La lunette fonctionne. Nous allons maintenant aborder une phase qui lui permettra de devenir encore plus performante. En effet notre tube PVC est traversé par la lumière depuis l’objectif jusqu’à l’oculaire. Il se trouve que cette lumière doit non seulement être canalisée mais également « nettoyée » de certains parasites. Dans un premier temps, un revêtement noir mat à l’intérieur du tube améliorera le résultat à l’oculaire, mais on peut encore faire mieux en utilisant une technique appelée bafflage. Cette technique consiste à réduire les réflexions parasites qui se produisent dans le tube, grâce à des baffles qui bloquent le passage de la lumière en dehors du « cône de lumière ». Pour cela je procède de la manière suivante, certes un peu empirique, mais qui permet de réaliser un bafflage minimal.

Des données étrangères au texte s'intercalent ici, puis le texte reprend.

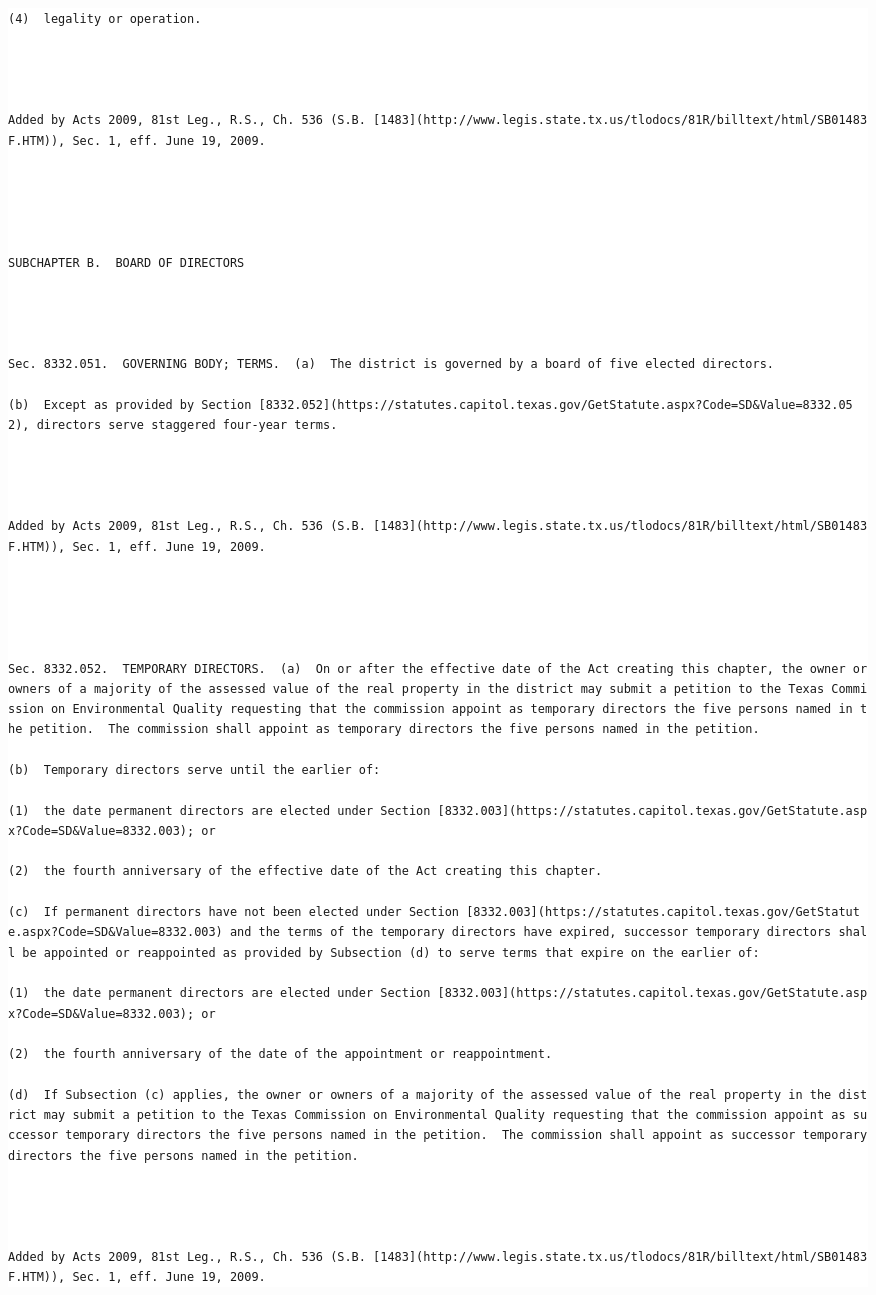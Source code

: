     (4)  legality or operation.
    
    
    
    
    Added by Acts 2009, 81st Leg., R.S., Ch. 536 (S.B. [1483](http://www.legis.state.tx.us/tlodocs/81R/billtext/html/SB01483F.HTM)), Sec. 1, eff. June 19, 2009.
    
    
    
    
    
    SUBCHAPTER B.  BOARD OF DIRECTORS
    
      
    
    
    Sec. 8332.051.  GOVERNING BODY; TERMS.  (a)  The district is governed by a board of five elected directors.
    
    (b)  Except as provided by Section [8332.052](https://statutes.capitol.texas.gov/GetStatute.aspx?Code=SD&Value=8332.052), directors serve staggered four-year terms.
    
    
    
    
    Added by Acts 2009, 81st Leg., R.S., Ch. 536 (S.B. [1483](http://www.legis.state.tx.us/tlodocs/81R/billtext/html/SB01483F.HTM)), Sec. 1, eff. June 19, 2009.
    
    
    
    
    
    Sec. 8332.052.  TEMPORARY DIRECTORS.  (a)  On or after the effective date of the Act creating this chapter, the owner or owners of a majority of the assessed value of the real property in the district may submit a petition to the Texas Commission on Environmental Quality requesting that the commission appoint as temporary directors the five persons named in the petition.  The commission shall appoint as temporary directors the five persons named in the petition.
    
    (b)  Temporary directors serve until the earlier of:
    
    (1)  the date permanent directors are elected under Section [8332.003](https://statutes.capitol.texas.gov/GetStatute.aspx?Code=SD&Value=8332.003); or
    
    (2)  the fourth anniversary of the effective date of the Act creating this chapter.
    
    (c)  If permanent directors have not been elected under Section [8332.003](https://statutes.capitol.texas.gov/GetStatute.aspx?Code=SD&Value=8332.003) and the terms of the temporary directors have expired, successor temporary directors shall be appointed or reappointed as provided by Subsection (d) to serve terms that expire on the earlier of:
    
    (1)  the date permanent directors are elected under Section [8332.003](https://statutes.capitol.texas.gov/GetStatute.aspx?Code=SD&Value=8332.003); or
    
    (2)  the fourth anniversary of the date of the appointment or reappointment.
    
    (d)  If Subsection (c) applies, the owner or owners of a majority of the assessed value of the real property in the district may submit a petition to the Texas Commission on Environmental Quality requesting that the commission appoint as successor temporary directors the five persons named in the petition.  The commission shall appoint as successor temporary directors the five persons named in the petition.
    
    
    
    
    Added by Acts 2009, 81st Leg., R.S., Ch. 536 (S.B. [1483](http://www.legis.state.tx.us/tlodocs/81R/billtext/html/SB01483F.HTM)), Sec. 1, eff. June 19, 2009.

Sur des feuilles de papier quadrillé, assemblées de telle sorte qu’on puisse y dessiner notre lunette en entier et à l’échelle 1/1, (soit un peu plus de 400 mm) on dessine un rectangle vertical (1) dont la hauteur est égale au diamètre de l’objectif (80 mm) puis on dessine un autre rectangle vertical (2) représentant l’oculaire (compter environ 25 mm). Les deux rectangles seront éloignés d’une distance égale à la focale de l’objectif soit  f=400mm. Dans ces schémas, les traits bleus représentent le « cône de lumière » de notre lunette. Afin de pouvoir trouver l’emplacement du premier baffle, on trace (en rouge sur le premier schéma) une ligne allant du haut de l’intérieur du tube (A1) au bas du cercle oculaire (B). L’intersection (X1) entre cette ligne rouge et le cône de lumière (trait bleu) donne la position (L1) et le diamètre (D1) du premier baffle. Pour le deuxième baffle, (deuxième schéma), tracer, à partir du bas de l’objectif (C), une ligne qui affleure le bord intérieur du premier baffle en X1 comme le montre le trait vert. Ensuite à partir du point de contact (A2) de cette ligne avec l’intérieur du tube, on finit le tracé en rejoignant le bas du cercle oculaire (B). L’intersection de cette deuxième ligne verte avec le cône de lumière (trait bleu) donnera en X2 la position (L2) et le diamètre (D2) du deuxième baffle. Et ainsi de suite pour les autres baffles. Cette méthode vaut pour toutes les longueurs focales, plus cette dernière étant grande plus le nombre de baffles nécessaires augmente.

Après avoir trouvé la position et le diamètre intérieur des baffles, une solution consiste à réaliser 6 anneaux (2), représentés en bleu sur le schéma, avec des chutes du tube PVC qui, une fois fendues et légèrement réduites viendront s’emboiter dans l’intérieur du tube (1) pour y servir de cale de positionnement des baffles (3) réalisés aux diamètres intérieurs respectifs (D1, D2, D3) avec un compas équipé d’une lame de cutter, sur un papier noir rigide (4). Après avoir peint à la bombe, l’intérieur du tube et les anneaux, on positionne ces derniers de telle sorte que L1, L2, L3 soient respectés comme le montre le schéma ci dessous. Le montage se fait de bas en haut.

Avant de passer à l’assemblage définitif on peut peindre les parties extérieures du tube PVC et les manchons, afin de donner un meilleur aspect à l’ensemble. Deux ou trois colliers seront ensuite fixés sur une embase qui dépendra de la nature du pied ou de la monture que l’on utilise. Il n’y a pas de solution unique dans ce type de montages mais bien de multiples variantes dépendant de l’astuce ou de l’imagination de chacun.

Image prise avec un EOS 7D  sur cette lunette 70/400 (simplement recadrée).